さて、ROCによる侵入方法ですが、一般的なハッキング手法である「スパムメール」によるいわゆるフィッシングによる侵入成功率は、2013年の時点で既に1%以下であり、有効性は低いと言います。そこで、ROCが使用する手法は、Man-on-the-Side attack(側面者攻撃)とMan-in-the-Middle attack(中間者攻撃)です。前者ではQuantum(クオンタム)諸計画という様々な技法があり、後者ではSecondDate(セコンドデート)という技法が漏洩されています。どちらの手法も、基本は、標的とした者がNSAの設置した偽装サイト(FoxAcidサーバー)を訪問するように仕掛けることです。偽装サイトとは、例えば技術者に人気のある「リンクトイン」というウェブサイトをそのままコピーして、本物と見分けがつかないようにした偽装サイトがありますが、ここにアクセスするとマルウェアを仕込まれてしまうのです。
一例としてQuantum Insert(クオンタム・インサート)という手法を紹介します。例えば、標的者が「リンクトイン」ウェブサイトに接続しようとすると、標的者のパソコン端末から「リンクトイン」への接続要求信号が送信されます。NSAは世界中の通信基幹回線にシギント・データの取得装置を設置していますが、そこで、この接続要求信号を取得してTurmoil(ターモイル)というシステムで検知すると、今度はTurbin(タービン)というシステムから、標的者のパソコンに偽装サイトへの誘導信号を送信します。この誘導信号が本物のサイトからの応答信号よりも早く到達すると、偽装サイトに接続してしまうのです。この方式の成功率は高く、一旦「リンクトイン」偽装サイトに呼込めれば、マルウェアの注入成功率は50%以上だそうです。
TAOが、単なる有能なハッカー集団というだけではなく、装置産業であるという意味が分かるのではないでしょうか。
5 物理的侵入(physical access、off-net、close access): 次に、隔離システムや防禦が固いシステムへの侵入を担当するAT&Oを見ていきましょう。
(1)AT&O: AT&Oの内部組織としては、Access & Target Development(アクセス・標的開発チーム)という調査部署、Field Operations(現場作戦チーム)というシステム侵入実行部署があります。注目されるのはその他にExpeditionary Access Operations(遠征アクセス作戦チーム)という国外での物理的侵入工作を担当する専門部署まであることです。遠征担当専門部署は、米国内外の数ヵ所に要員を常駐待機させています。 NSAは基本的には技術者集団ですので、実際の物理的侵入工作ではヒューミント機関の協力を得ることが多いようです。
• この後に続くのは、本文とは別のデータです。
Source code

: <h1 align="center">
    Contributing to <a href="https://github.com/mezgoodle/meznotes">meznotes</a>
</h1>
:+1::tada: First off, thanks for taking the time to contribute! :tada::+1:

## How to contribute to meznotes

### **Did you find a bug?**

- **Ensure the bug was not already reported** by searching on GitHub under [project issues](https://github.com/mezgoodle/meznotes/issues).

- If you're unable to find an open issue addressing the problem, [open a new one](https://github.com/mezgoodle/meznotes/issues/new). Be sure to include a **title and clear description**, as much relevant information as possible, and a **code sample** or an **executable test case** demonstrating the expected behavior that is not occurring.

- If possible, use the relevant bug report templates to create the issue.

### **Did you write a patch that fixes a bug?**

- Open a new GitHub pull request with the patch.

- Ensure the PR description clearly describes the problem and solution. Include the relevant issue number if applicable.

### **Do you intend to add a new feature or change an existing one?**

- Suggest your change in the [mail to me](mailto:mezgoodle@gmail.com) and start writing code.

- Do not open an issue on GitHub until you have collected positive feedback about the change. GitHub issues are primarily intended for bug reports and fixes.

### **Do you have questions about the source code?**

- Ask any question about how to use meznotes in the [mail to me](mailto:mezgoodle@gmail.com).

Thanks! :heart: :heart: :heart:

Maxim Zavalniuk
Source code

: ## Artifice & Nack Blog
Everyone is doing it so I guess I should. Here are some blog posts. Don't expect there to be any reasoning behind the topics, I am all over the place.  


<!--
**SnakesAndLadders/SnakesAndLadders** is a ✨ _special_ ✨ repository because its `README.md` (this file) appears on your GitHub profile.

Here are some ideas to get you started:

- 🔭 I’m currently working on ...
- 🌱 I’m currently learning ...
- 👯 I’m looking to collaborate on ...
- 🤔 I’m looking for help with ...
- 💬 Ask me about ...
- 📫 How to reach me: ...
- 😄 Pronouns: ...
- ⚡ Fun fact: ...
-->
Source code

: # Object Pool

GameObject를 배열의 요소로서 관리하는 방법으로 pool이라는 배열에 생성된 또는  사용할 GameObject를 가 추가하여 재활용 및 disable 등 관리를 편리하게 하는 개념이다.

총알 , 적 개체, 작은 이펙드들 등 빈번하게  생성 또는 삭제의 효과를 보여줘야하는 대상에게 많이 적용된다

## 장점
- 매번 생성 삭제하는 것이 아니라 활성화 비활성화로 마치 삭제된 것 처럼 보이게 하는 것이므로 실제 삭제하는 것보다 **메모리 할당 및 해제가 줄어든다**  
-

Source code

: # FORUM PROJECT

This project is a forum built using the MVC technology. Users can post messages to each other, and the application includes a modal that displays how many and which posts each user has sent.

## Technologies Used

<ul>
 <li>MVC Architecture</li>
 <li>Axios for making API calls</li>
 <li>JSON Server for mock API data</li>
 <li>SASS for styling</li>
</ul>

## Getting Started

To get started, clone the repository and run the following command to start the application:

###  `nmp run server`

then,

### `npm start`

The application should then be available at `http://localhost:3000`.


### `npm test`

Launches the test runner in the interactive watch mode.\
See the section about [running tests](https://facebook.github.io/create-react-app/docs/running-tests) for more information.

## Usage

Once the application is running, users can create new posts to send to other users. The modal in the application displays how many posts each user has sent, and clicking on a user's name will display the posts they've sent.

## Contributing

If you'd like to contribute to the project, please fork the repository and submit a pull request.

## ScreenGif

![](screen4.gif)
米国内では国内ヒューミントを主管するFBI、国外ではCIAや軍に協力を依頼します。
物理的侵入の具体的手法では、漏洩資料を分析すると、NSAは4つの手法を想定していることが分かります。即ち、①内部協力者工作、②供給網工作の内の製造企業工作、③供給網工作の内の配送経路介入、④外国公館工作です。これら4つの内、漏洩資料が報道されたのは③と④だけです。それでは、米国は①と②は実施していないのでしょうか。筆者は実施していると考えます。スノーデン漏洩資料を入手した米国のマスメディアにも愛国心はあるので、報道することで米国政府が大きな打撃を受ける内部協力者工作や製造企業工作に関する報道は控えていると、私は推定しています。
(2)配送経路介入(supply-chain interdiction): 配送経路介入を具体的にどう実行しているかの漏洩資料があります。それによると、標的としている企業や個人がファイアウォール、ルーター、サーバーなどの製品を発注したのを探知すると、配送途中の製品を確保して、TAOの秘密拠点でマルウェアを仕込んだ上で、再び配送経路に戻すのです。配送経路の製品を確保するために、国内ではFBI、国外ではCIAなどの協力を得ていると考えられます。TAOは、この手法は各種作戦の中でも最も効率的な手法であると評価しています。
具体的成功事例では、2010年6月付の漏洩機密資料に拠れば、「シリア通信事業機構」が発注したインターネット通信の基幹部品、中央ルーターではないかと思われますが、ここにマルウェアを仕込んで大きな成果を上げたとされています。また、2013年4月付の資料によれば、中国から輸出される暗号通信機械に対して、ヒューミント機関と第三国当局の協力を得て海外で介入した事例もあります。
(2)外国公館工作: これは、在米の外国の大使館や国連代表部の建物に、各種の通信傍受・盗聴機器を設置するものです。 2010年9月付のNSA漏洩資料に拠れば、米国内の外国公館38公館に工作をしています。公館内のLANネットワークやコンピュータなどに傍受設備を秘密裡に設置するのです。38公館の内、判明分は15ヵ国28公館です。判明国は、欧州、中南米、アジア、アフリカの諸国で、東アジアでは、日本、韓国、台湾の国連代表部が対象になっています。中国やロシアは、未判明10公館に含まれていると推定しています。ここでも、米国のマスメディアは敢えて報道を控えたのでしょう。
外国公館に対する通信傍受はこのような物理的侵入の他にも、外国公館が契約する民間商用通信回線(外部との通信)を通信傍受する手法も取られているのは間違いありません。但し、重要な通信は暗号化されているでしょうから、その暗号解読能力が必要となります。(この部分はTAOの所掌ではありません。)
なお、外国公館のコピー・プリンター機に傍受設備を仕込むのは古典的な手口で、有名な事例には20世紀後半に在ロサンゼルスの中国総領事館の機器にFBIが盗聴設備を仕込んだ例があります。これはFBIと中国国家安全部の二重スパイの女性が中国側に情報を漏洩したために崩壊してしまいました。
(4)その他 先程、製造企業工作に関するマスメディアの報道はないと記しましたが、実はスノーデン漏洩資料を見る機会があったJacob Appelbaum(左派の米国人ジャーナリストでコンピュータセキュリティの専門家)が、2022年の論文で、Cavium(カヴィウム)社の製品CPUにはNSAがマルウェアを仕込んでいる旨を記載しています。やはり、NSAは製造企業工作も実行しているのです。そもそも、20世紀後半、NSAは供給網工作の製造企業工作を大成功させていたのです。当時、世界最高の民間暗号機メーカーはスイス企業のCrypto(クリプト社)でしたが、同社は実はNSAの影響下にあり、同社の暗号機はNSAが解読できるように仕組まれていたのです。同社の暗号機は共産圏を除く世界120ヵ国以上に輸出され、イラン、リビア、シリア、アルゼンチンなどの政府も軍用や外交用に使っていましたが、これらの通信はNSAによって解読されていたのです。そのようなNSAが製造企業工作にも取り組むのは当然のことでしょう。
しかし、製造企業工作に取り組んでいるのは、米国NSAだけではありません。実は、ドイツもフランスも、ロシアも中国も取り組んでいるのです。インテリジェンスの世界とはそういうものなのです。